Remember when the old North Bay and Sonoma County leagues disbanded just over a year ago and went on to form what officials deemed a new “Super League”?
Well, after just one year in business, the super league is getting super-er all the time.
In addition to the 12 original schools — Analy, Cardinal Newman, El Molino, Elsie Allen, Healdsburg, Maria Carrillo, Montgomery, Piner, Rancho Cotate, Santa Rosa, Ukiah and Windsor — Roseland University Prep and Sonoma Academy also have teams that participate in individual sports.
Now add to the mix St. Vincent de Paul High. The small private school that most recently competed in the North Central II League in most sports has been given the go-ahead to join the NBL. The move, already approved by the North Coast Section, will go into effect for the 2020-21 school year, meaning all of the upcoming deliberations about which schools in which sports will be in the league’s two divisions just added a new, relatively unknown player.

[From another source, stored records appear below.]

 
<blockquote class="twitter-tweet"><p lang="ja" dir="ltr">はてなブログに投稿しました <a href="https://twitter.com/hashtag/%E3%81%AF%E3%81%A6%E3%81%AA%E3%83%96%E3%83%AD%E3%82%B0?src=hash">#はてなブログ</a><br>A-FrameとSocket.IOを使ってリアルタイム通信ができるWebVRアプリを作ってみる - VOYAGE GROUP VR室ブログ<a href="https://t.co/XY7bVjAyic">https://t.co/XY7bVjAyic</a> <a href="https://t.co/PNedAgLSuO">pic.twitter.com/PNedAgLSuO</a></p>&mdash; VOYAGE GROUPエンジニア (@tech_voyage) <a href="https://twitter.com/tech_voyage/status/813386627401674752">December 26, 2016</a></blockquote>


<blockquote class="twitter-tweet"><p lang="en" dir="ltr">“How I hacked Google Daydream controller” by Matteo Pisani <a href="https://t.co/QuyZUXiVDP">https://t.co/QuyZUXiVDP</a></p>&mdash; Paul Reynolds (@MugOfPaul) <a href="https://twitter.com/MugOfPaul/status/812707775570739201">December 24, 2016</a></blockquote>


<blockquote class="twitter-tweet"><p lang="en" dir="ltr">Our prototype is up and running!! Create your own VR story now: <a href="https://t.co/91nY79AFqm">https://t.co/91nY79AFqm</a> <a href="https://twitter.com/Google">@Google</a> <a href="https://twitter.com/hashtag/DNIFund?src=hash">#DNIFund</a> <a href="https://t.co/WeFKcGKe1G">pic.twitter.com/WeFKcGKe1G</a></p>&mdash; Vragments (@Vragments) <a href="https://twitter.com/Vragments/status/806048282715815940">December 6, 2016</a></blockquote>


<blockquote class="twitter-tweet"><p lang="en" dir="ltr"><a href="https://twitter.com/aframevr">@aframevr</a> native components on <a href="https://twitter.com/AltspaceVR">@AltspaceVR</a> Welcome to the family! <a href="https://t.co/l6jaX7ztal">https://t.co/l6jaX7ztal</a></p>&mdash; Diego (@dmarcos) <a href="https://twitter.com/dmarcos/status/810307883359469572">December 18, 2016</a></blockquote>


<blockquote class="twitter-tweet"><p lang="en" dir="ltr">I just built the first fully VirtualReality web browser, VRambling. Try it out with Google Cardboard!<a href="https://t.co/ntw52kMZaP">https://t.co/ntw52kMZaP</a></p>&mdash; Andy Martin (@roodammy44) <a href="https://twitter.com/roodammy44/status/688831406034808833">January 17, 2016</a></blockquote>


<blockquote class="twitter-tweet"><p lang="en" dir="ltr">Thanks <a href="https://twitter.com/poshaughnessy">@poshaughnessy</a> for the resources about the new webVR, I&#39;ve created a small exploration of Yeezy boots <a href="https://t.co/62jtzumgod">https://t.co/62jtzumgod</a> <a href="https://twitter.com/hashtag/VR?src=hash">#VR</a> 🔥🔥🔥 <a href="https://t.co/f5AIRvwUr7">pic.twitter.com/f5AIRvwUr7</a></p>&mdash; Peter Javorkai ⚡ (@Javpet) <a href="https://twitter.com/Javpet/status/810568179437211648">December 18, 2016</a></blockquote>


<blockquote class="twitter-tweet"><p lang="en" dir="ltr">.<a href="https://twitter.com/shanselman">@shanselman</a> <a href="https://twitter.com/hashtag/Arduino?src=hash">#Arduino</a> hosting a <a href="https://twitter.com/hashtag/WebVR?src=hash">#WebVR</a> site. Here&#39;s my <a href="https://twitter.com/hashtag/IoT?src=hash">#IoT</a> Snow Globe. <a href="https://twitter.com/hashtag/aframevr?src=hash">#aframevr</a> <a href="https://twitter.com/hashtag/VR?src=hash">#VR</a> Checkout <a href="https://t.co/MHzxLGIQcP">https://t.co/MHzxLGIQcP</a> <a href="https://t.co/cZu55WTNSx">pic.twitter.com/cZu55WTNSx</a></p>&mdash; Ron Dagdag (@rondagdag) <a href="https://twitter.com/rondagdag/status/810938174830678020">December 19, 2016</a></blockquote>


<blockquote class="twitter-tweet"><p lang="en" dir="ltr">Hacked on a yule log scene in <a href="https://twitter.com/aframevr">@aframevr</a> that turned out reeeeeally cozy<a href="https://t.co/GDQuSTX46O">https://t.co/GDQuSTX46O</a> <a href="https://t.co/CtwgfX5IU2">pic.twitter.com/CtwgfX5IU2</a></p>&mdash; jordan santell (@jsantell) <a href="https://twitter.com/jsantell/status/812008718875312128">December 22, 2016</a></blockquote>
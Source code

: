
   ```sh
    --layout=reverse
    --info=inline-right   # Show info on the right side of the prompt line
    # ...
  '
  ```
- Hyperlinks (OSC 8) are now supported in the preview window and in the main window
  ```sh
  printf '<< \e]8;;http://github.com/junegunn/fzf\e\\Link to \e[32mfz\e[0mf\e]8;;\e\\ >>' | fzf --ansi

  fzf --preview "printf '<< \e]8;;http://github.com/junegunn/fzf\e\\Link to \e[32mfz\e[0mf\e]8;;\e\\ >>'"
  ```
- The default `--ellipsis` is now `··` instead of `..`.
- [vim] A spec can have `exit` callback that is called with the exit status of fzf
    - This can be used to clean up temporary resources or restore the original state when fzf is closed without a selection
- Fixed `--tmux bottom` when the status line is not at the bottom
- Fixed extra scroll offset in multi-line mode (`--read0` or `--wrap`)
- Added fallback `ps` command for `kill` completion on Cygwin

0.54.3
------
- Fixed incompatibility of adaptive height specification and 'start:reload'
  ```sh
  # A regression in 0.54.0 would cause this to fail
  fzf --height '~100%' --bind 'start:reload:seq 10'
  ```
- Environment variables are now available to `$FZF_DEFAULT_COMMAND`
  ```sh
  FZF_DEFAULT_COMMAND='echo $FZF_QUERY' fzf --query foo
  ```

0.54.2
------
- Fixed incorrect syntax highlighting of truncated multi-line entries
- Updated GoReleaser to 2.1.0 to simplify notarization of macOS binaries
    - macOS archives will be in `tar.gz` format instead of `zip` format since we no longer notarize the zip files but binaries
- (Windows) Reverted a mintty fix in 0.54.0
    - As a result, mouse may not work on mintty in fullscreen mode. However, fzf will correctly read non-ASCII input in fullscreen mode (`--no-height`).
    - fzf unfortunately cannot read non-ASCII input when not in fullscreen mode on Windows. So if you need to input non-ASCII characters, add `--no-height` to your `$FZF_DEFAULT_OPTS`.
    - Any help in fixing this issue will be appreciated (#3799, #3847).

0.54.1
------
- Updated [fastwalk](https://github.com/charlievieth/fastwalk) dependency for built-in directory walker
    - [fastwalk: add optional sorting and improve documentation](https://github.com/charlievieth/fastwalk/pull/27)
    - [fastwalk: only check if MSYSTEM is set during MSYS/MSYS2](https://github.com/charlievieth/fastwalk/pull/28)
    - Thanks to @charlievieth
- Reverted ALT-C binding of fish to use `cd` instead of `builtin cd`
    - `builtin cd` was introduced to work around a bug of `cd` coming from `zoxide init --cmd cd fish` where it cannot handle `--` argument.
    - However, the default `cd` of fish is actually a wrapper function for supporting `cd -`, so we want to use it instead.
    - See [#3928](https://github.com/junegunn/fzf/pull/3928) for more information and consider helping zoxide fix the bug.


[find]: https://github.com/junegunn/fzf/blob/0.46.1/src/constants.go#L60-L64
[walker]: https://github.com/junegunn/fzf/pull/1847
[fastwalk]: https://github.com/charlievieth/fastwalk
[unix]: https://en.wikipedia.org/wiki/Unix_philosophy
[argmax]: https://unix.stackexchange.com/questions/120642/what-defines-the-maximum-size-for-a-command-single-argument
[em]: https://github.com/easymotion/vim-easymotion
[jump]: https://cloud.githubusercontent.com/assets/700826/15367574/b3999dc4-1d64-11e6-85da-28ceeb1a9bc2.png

“When we re-align, St. Vincent will be part of that conversation,” NBL Commissioner Jan Smith Billing said.
Currently in the North Central II League in all sports except football — which plays an independent schedule — St. Vincent will be by far the smallest school in the mix. With 230 students, St. Vincent is well smaller than Healdsburg at about 522 students or El Molino with approximately 569. Santa Rosa is the league’s largest school with nearly 2,000 students.
“You either step up to that level of competition or you stay comfortable playing at the level where you are kind of a big fish,” St. Vincent Principal Patrick Daly said, acknowledging that the Mustangs are now swimming in “a very large pond.”